▶ EXERCISE DIRECTIONS: Across all entries below, how many lines include "their"? Only the number, please.

▶ RECORDS SUPPLIED:
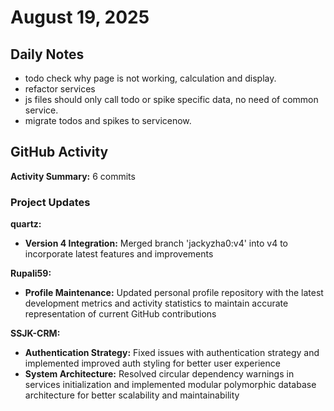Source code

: ﻿# August 19, 2025

## Daily Notes

- todo check why page is not working, calculation and display.
- refactor services
- js files should only call todo or spike specific data, no need of common service.
- migrate todos and spikes to servicenow.


## GitHub Activity

**Activity Summary:** 6 commits

### Project Updates

**quartz:**
- **Version 4 Integration:** Merged branch 'jackyzha0:v4' into v4 to incorporate latest features and improvements

**Rupali59:**
- **Profile Maintenance:** Updated personal profile repository with the latest development metrics and activity statistics to maintain accurate representation of current GitHub contributions

**SSJK-CRM:**
- **Authentication Strategy:** Fixed issues with authentication strategy and implemented improved auth styling for better user experience
- **System Architecture:** Resolved circular dependency warnings in services initialization and implemented modular polymorphic database architecture for better scalability and maintainability
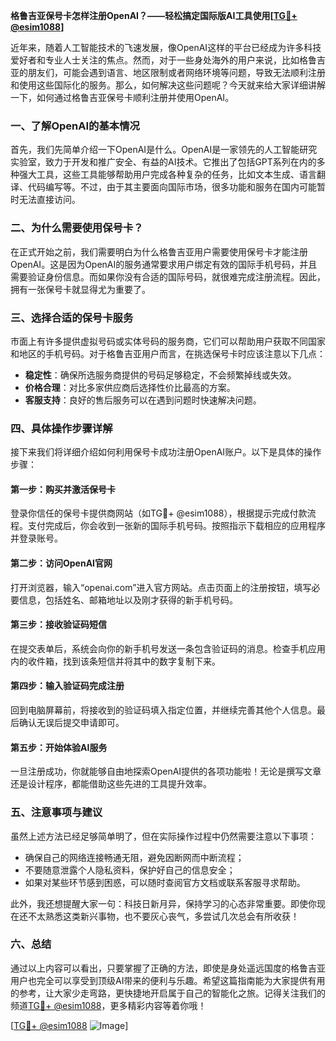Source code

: **格鲁吉亚保号卡怎样注册OpenAI？——轻松搞定国际版AI工具使用[[TG💪+ @esim1088](https://t.me/s/esim1088)]**

近年来，随着人工智能技术的飞速发展，像OpenAI这样的平台已经成为许多科技爱好者和专业人士关注的焦点。然而，对于一些身处海外的用户来说，比如格鲁吉亚的朋友们，可能会遇到语言、地区限制或者网络环境等问题，导致无法顺利注册和使用这些国际化的服务。那么，如何解决这些问题呢？今天就来给大家详细讲解一下，如何通过格鲁吉亚保号卡顺利注册并使用OpenAI。

### 一、了解OpenAI的基本情况

首先，我们先简单介绍一下OpenAI是什么。OpenAI是一家领先的人工智能研究实验室，致力于开发和推广安全、有益的AI技术。它推出了包括GPT系列在内的多种强大工具，这些工具能够帮助用户完成各种复杂的任务，比如文本生成、语言翻译、代码编写等。不过，由于其主要面向国际市场，很多功能和服务在国内可能暂时无法直接访问。

### 二、为什么需要使用保号卡？

在正式开始之前，我们需要明白为什么格鲁吉亚用户需要使用保号卡才能注册OpenAI。这是因为OpenAI的服务通常要求用户绑定有效的国际手机号码，并且需要验证身份信息。而如果你没有合适的国际号码，就很难完成注册流程。因此，拥有一张保号卡就显得尤为重要了。

### 三、选择合适的保号卡服务

市面上有许多提供虚拟号码或实体号码的服务商，它们可以帮助用户获取不同国家和地区的手机号码。对于格鲁吉亚用户而言，在挑选保号卡时应该注意以下几点：
- **稳定性**：确保所选服务商提供的号码足够稳定，不会频繁掉线或失效。
- **价格合理**：对比多家供应商后选择性价比最高的方案。
- **客服支持**：良好的售后服务可以在遇到问题时快速解决问题。

### 四、具体操作步骤详解

接下来我们将详细介绍如何利用保号卡成功注册OpenAI账户。以下是具体的操作步骤：

#### 第一步：购买并激活保号卡
登录你信任的保号卡提供商网站（如TG💪+ @esim1088），根据提示完成付款流程。支付完成后，你会收到一张新的国际手机号码。按照指示下载相应的应用程序并登录账号。

#### 第二步：访问OpenAI官网
打开浏览器，输入“openai.com”进入官方网站。点击页面上的注册按钮，填写必要信息，包括姓名、邮箱地址以及刚才获得的新手机号码。

#### 第三步：接收验证码短信
在提交表单后，系统会向你的新手机号发送一条包含验证码的消息。检查手机应用内的收件箱，找到该条短信并将其中的数字复制下来。

#### 第四步：输入验证码完成注册
回到电脑屏幕前，将接收到的验证码填入指定位置，并继续完善其他个人信息。最后确认无误后提交申请即可。

#### 第五步：开始体验AI服务
一旦注册成功，你就能够自由地探索OpenAI提供的各项功能啦！无论是撰写文章还是设计程序，都能借助这些先进的工具提升效率。

### 五、注意事项与建议

虽然上述方法已经足够简单明了，但在实际操作过程中仍然需要注意以下事项：
- 确保自己的网络连接畅通无阻，避免因断网而中断流程；
- 不要随意泄露个人隐私资料，保护好自己的信息安全；
- 如果对某些环节感到困惑，可以随时查阅官方文档或联系客服寻求帮助。

此外，我还想提醒大家一句：科技日新月异，保持学习的心态非常重要。即使你现在还不太熟悉这类新兴事物，也不要灰心丧气，多尝试几次总会有所收获！

### 六、总结

通过以上内容可以看出，只要掌握了正确的方法，即使是身处遥远国度的格鲁吉亚用户也完全可以享受到顶级AI带来的便利与乐趣。希望这篇指南能为大家提供有用的参考，让大家少走弯路，更快捷地开启属于自己的智能化之旅。记得关注我们的频道[TG💪+ @esim1088](https://t.me/s/esim1088)，更多精彩内容等着你哦！

[[TG💪+ @esim1088](https://t.me/s/esim1088) ![Image](https://i.postimg.cc/4NQfJmqS/Snipaste-2025-05-13-00-14-12.png)]
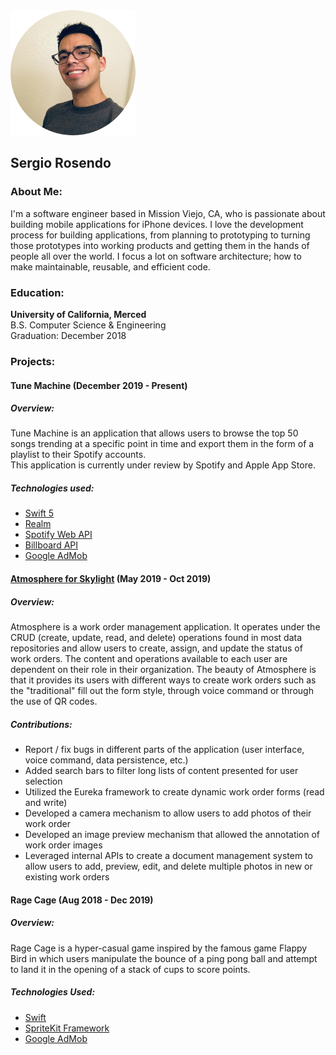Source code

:<!-- About Me -->
<!DOCTYPE html>
   <img src = "/Portfolio_Assets/Profile_Image.png" width="200" height="200">
   <h2>Sergio Rosendo</h2>
   <h3>About Me:</h3>
   <p>
      I'm a software engineer based in Mission Viejo, CA, who is passionate about building mobile applications for iPhone devices.
I love the development process for building applications, from planning to prototyping to turning those prototypes into working products and getting them in the hands of people all over the world.
I focus a lot on software architecture; how to make maintainable, reusable, and efficient code. 
   </p>
   
   <h3>Education:</h3>
   <p>
      <b>University of California, Merced</b></br>
      B.S. Computer Science & Engineering</br>
      Graduation: December 2018
   </p>
   
   <h3>Projects:</h3>
   <h4>Tune Machine (December 2019 - Present)</h4>
   <h5>Overview:</h5>
   <p>
   Tune Machine is an application that allows users to browse the top 50 songs trending at a specific point in time and export them in the form of a playlist to their Spotify accounts.</br> 
   This application is currently under review by Spotify and Apple App Store.
   </p>
   <h5>Technologies used:</h5>
   <ul>
      <li><a href="https://swift.org/blog/swift-5-released/">Swift 5</a></>
      <li><a href="https://realm.io">Realm</a></li>
      <li><a href="https://developer.spotify.com/documentation/web-api/">Spotify Web API</a></li>
      <li><a href="https://rapidapi.com/LDVIN/api/billboard-api/details">Billboard API</a></li>
      <li><a href="https://admob.google.com/home/"> Google AdMob</a></li>
   </ul>
   
   <h4><a href="https://apps.apple.com/us/app/atmosphere-for-skylight/id1463087351/">Atmosphere for Skylight</a> (May 2019 - Oct 2019)</h4>
   <h5>Overview:</h5>
   <p>
      Atmosphere is a work order management application.  It operates under the CRUD (create, update, read, and delete) operations found in most data repositories and allow users to create, assign, and update the status of work orders. The content and operations available to each user are dependent on their role in their organization.
The beauty of Atmosphere is that it provides its users with different ways to create work orders such as the "traditional" fill out the form style, through voice command or through the use of QR codes.
   </p>
   <h5>Contributions:</h5>
   <ul>
      <li>Report / fix bugs in different parts of the application (user interface, voice command, data persistence, etc.)</li>
      <li>Added search bars to filter long lists of content presented for user selection</li>
      <li>Utilized the Eureka framework to create dynamic work order forms (read and write) </li>
      <li>Developed a camera mechanism to allow users to add photos of their work order</li>
      <li>Developed an image preview mechanism that allowed the annotation of work order images</li>
      <li>Leveraged internal APIs to create a document management system to allow users to add, preview, edit, and delete multiple photos in new or existing work orders</li>
   </ul>
   
   <h4>Rage Cage (Aug 2018 - Dec 2019)</h4>
   <h5>Overview:</h5>
   <p>
      Rage Cage is a hyper-casual game inspired by the famous game Flappy Bird in which users manipulate the bounce of a ping pong ball and attempt to land it in the opening of a stack of cups to score points. 
   </p>
   <h5>Technologies Used:</h5>
   <ul>
      <li><a href="https://swift.org/blog/swift-4-0-released/">Swift </a></>
      <li><a href="https://developer.apple.com/spritekit//">SpriteKit Framework</a></>
      <li><a href="https://admob.google.com/home/"> Google AdMob</a></li>
   </ul>
</html>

▶ RESPONSE TO THE EXERCISE: 3